The story of Arab economies since the 1970s is largely the story of oil. Producer countries gained most, amassing untold wealth, but non-oil Arab countries also benefitted substantially from oil-related services, worker remittances, intra-regional investment flows, regional tourism receipts, and aid. Arab oil revenues fuelled extraordinary wealth and rapid infrastructural and other areas of development in the 12 oil producing states of the region, accounting for almost 90% of their annual public budgets. These revenues also powered associated industries, jobs, income and remittances for the citizens of other Arab states. Oil income is thus a major driver in the economic security of the region. But the rulers in the region opted to put much of their energy windfall into foreign investments, external reserves and oil stabilisation funds, foreign military equipment and to repay debts. Very little of this money has been used to construct industry which would have created many jobs, stimulated the economy and brought in taxation for central government.

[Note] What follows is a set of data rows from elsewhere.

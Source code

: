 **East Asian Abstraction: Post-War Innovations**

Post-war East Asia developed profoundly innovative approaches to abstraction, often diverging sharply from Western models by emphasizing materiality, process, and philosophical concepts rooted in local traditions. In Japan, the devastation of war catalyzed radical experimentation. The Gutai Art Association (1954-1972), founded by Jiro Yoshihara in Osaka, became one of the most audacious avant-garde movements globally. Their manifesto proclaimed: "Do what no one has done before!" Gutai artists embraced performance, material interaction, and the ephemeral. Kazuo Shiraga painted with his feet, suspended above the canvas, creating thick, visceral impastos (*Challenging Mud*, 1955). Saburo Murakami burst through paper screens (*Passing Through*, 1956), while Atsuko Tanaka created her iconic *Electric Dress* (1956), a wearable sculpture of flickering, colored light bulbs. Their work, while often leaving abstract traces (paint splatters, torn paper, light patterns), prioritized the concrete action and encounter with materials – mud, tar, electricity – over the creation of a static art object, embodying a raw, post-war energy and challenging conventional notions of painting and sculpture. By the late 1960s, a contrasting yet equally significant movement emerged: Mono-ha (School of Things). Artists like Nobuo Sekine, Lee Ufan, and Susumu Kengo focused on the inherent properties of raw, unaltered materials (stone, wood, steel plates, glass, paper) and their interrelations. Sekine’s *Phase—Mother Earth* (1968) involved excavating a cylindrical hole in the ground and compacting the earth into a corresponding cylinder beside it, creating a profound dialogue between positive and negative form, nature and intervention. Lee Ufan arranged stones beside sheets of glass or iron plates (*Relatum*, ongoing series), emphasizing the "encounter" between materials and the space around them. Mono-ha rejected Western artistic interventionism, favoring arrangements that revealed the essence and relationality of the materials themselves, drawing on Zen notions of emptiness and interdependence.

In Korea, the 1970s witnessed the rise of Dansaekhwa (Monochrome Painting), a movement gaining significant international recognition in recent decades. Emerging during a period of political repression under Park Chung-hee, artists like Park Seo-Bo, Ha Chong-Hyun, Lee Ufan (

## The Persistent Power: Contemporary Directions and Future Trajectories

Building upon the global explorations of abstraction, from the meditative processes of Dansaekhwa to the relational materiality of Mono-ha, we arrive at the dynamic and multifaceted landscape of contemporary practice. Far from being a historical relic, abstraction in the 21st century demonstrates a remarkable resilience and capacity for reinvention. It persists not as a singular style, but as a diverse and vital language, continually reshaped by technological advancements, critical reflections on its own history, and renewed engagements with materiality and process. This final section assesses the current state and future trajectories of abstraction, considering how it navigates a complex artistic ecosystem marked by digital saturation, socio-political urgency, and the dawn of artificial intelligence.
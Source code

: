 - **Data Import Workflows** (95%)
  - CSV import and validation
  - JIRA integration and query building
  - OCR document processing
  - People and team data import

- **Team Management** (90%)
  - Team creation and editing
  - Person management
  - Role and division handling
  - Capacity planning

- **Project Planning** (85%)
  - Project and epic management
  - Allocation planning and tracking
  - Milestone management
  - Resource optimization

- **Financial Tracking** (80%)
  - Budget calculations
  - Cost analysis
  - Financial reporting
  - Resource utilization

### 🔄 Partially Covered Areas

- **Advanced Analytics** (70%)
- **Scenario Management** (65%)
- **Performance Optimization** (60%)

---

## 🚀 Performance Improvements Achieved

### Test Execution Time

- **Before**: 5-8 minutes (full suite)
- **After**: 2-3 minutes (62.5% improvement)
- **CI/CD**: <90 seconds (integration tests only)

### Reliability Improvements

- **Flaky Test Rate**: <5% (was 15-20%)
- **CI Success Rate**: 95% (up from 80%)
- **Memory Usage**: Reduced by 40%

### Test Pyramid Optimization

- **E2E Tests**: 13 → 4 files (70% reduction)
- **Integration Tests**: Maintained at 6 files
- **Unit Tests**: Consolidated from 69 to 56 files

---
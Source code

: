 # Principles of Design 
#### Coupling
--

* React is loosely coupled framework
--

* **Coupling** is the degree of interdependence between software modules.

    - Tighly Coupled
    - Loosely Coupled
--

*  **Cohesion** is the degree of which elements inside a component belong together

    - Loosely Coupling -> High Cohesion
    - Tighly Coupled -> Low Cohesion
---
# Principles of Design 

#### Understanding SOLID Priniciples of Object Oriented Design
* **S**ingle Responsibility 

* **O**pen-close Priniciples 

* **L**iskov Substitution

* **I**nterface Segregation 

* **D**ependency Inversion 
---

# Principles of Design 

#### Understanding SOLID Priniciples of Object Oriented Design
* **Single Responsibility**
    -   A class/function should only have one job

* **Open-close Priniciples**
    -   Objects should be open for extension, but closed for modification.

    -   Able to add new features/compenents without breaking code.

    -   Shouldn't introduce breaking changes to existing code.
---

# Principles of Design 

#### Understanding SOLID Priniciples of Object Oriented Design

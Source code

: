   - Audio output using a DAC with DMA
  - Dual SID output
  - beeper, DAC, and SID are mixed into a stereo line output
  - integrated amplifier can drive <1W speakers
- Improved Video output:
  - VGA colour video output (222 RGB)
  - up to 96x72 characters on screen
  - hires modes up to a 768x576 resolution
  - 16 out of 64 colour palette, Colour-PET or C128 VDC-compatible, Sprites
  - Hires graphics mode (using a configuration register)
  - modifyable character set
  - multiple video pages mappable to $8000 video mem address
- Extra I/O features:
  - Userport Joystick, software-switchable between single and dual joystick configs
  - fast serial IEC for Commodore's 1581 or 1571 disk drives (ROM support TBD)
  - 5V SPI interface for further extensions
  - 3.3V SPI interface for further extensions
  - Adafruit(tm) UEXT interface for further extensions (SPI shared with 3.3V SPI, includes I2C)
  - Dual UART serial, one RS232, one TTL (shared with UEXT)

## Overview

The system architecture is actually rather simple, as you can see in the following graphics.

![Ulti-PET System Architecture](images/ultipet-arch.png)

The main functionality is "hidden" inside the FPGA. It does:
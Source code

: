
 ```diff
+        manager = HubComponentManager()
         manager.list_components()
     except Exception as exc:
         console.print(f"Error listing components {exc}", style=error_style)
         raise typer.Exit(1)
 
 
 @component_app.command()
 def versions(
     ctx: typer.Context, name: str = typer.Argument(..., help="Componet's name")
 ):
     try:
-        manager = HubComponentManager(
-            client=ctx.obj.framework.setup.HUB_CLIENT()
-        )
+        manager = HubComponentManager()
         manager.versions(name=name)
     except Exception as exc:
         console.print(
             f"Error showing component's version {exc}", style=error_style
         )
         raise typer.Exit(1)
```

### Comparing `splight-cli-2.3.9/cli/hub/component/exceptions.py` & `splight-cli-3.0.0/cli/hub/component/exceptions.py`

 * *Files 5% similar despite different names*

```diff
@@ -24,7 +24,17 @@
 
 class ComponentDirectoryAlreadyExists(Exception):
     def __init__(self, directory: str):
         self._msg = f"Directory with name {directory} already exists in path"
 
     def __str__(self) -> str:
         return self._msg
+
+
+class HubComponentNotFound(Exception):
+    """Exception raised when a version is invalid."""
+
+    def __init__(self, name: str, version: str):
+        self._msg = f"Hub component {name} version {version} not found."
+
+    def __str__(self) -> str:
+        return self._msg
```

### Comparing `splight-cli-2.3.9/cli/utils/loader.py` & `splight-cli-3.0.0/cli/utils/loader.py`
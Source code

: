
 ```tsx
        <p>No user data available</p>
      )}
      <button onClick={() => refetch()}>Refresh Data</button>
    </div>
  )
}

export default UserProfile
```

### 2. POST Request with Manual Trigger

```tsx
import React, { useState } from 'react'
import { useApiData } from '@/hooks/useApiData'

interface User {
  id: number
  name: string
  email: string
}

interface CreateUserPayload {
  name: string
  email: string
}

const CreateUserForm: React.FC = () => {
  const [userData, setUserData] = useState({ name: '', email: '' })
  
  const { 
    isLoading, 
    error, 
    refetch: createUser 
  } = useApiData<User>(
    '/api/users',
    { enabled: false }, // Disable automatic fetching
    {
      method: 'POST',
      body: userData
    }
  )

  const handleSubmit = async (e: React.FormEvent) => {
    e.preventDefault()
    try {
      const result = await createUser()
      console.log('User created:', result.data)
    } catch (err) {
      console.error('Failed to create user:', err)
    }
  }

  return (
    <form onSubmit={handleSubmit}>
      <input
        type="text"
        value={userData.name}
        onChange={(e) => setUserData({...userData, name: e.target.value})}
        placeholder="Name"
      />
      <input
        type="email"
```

Oil-led growth has created weak structural foundations in Arab economies. Many Arab countries turned into import oriented and service based economies. The types of services found in Arab countries fell at the low end of the value added chain, contributing little to local knowledge development, and locked countries into inferior positions in global markets. This trend, has been at the expense of Arab agriculture, manufacturing and industrial production. Not surprisingly, most Arab countries have experienced significant deindustrialisation over the last four decades. In fact, the Arab countries were less industrialised in 2007 than in 1970, almost four decades ago. This includes nations with a relatively diversified economic base in the 1960s, such as Algeria, Egypt, Iraq and Syria – although Jordan, Oman, Tunisia, and UAE made noticeable progress in industrial development. Nonetheless, in general, the contribution of manufacturing to GDP is anaemic, even in Arab countries that have witnessed rapid industrial growth.

A number of nations in the region have a heavy reliance on oil exports; this has created a dependency on the oil process and has kept such economies narrowly focused. The energy infrastructure in the region was constructed by foreign companies and today is dominated by foreign companies. Very little technology or knowledge transfer has taken place which could have reduced unemployment significantly. The regional nations have also embarked on major domestic investments in real estate, construction, oil refining, transport and communication and social services. Such huge energy wealth remains in the hands of monarchs, families and business elites with the vast bulk of the population languishing in poverty. In Saudi Arabia the oil wealth remains within the royal family who subsidise the lifestyles of their expanding family or the wealth is spent bailing out Western institutions.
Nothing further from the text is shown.